What Specialism to Add First

Your first PMM was a generalist. That was right. Your second PMM probably still needs to be a strong generalist, or at minimum a T-shaped person with depth in one area and breadth across others.

The specialism you add first should be determined by where the gap is largest:

If Sales enablement is the bottleneck: the second hire should have strong enablement instincts, field experience (they’ve worked with Sales teams before), and the ability to build and deliver training, not just documents.

If content and narrative are the bottleneck: a PMM with a strong writing background and messaging craft. Someone who can take a positioning framework and turn it into a library of assets without needing constant creative direction.

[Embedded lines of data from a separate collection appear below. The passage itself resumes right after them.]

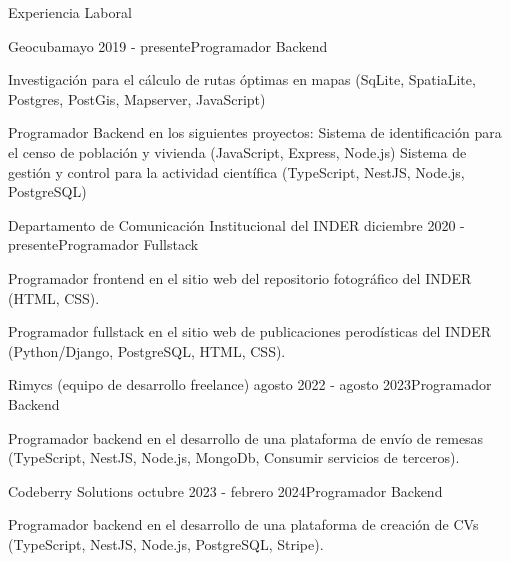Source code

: \documentclass{resume}
\begin{document}
	
	\begin{rSection}{Experiencia Laboral}
		\begin{rSubsection}{Geocuba}{mayo 2019 - presente}{Programador Backend}{}
			\item Investigación para el cálculo de rutas óptimas en mapas
				\subitem (SqLite, SpatiaLite, Postgres, PostGis, Mapserver, JavaScript)
			\item Programador Backend en los siguientes proyectos: 
				\subitem Sistema de identificación para el censo de población y vivienda 
					\subsubitem (JavaScript, Express, Node.js)
				\subitem Sistema de gestión y control para la actividad científica
					\subsubitem(TypeScript, NestJS, Node.js, PostgreSQL)
		\end{rSubsection}
	
		\begin{rSubsection}{Departamento de Comunicación Institucional del INDER}{ diciembre 2020 - presente}{Programador Fullstack}{}
			\item Programador frontend en el sitio web del repositorio fotográfico del INDER 
				\subitem(HTML, CSS).
			\newline
			\item Programador fullstack en el sitio web de publicaciones perodísticas del INDER 
				\subitem(Python/Django, PostgreSQL, HTML, CSS).
			
		\end{rSubsection}
		
		\begin{rSubsection}{Rimycs (equipo de desarrollo freelance)}{ agosto 2022 - agosto 2023}{Programador Backend}{}
			\item Programador backend en el desarrollo de una plataforma de envío de remesas 
			\subitem(TypeScript, NestJS, Node.js, MongoDb, Consumir servicios de terceros).
			
		\end{rSubsection}	
	
		\begin{rSubsection}{Codeberry Solutions}{ octubre 2023 - febrero 2024}{Programador Backend}{}
			\item Programador backend en el desarrollo de una plataforma de creación de CVs 
			\subitem(TypeScript, NestJS, Node.js, PostgreSQL, Stripe).
			
		\end{rSubsection}	
		
	\end{rSection}
\end{document}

If product complexity is the bottleneck: a PMM with technical fluency. Someone who can go deep on the product, understand the build process, and translate technical capability into market language without needing a Product manager to translate for them.

If you’re entering a new market: a PMM with domain expertise in that market. The learning curve for a new vertical is steep; hiring someone who’s already credible there compresses it dramatically.

The Transition in Practice

Going from one PMM to a team requires the first PMM to shift their operating model. What changes:

They spend more time directing and less time doing. Not because the doing isn’t valuable, but because the leverage on direction is higher. A PMM lead who writes all the copy themselves and manages one report is probably in the wrong gear.

The context transfer becomes critical. Everything that lives in the first PMM’s head — the narrative, the persona nuances, the stakeholder relationships, the “we tried that in Q2 and here’s why it didn’t work” institutional knowledge — needs to be documented and transferred. This is where the MSD/MPF, the ICP docs, and the AI brief earn their keep as onboarding tools.

Specialisation and ownership need to be defined. Who owns which product lines, which customer segments, which stakeholder relationships? Ambiguity at this stage creates overlap and gaps simultaneously.

Building a PMM Culture

Two things matter most in a PMM team culture:

Intellectual honesty. PMM is an influence role. It’s easy to drift into telling stakeholders what they want to hear. A PMM team culture that rewards honest market reads, even uncomfortable ones, outperforms one that optimises for internal approval.

Curiosity about the customer. Not assumed customer knowledge. Actual curiosity. Regular research, real conversations, genuine interest in what buyers think. The PMM team that stops talking to customers starts optimising for the wrong things within a quarter.

Small team or large, those two things determine the quality of the output more than almost anything else.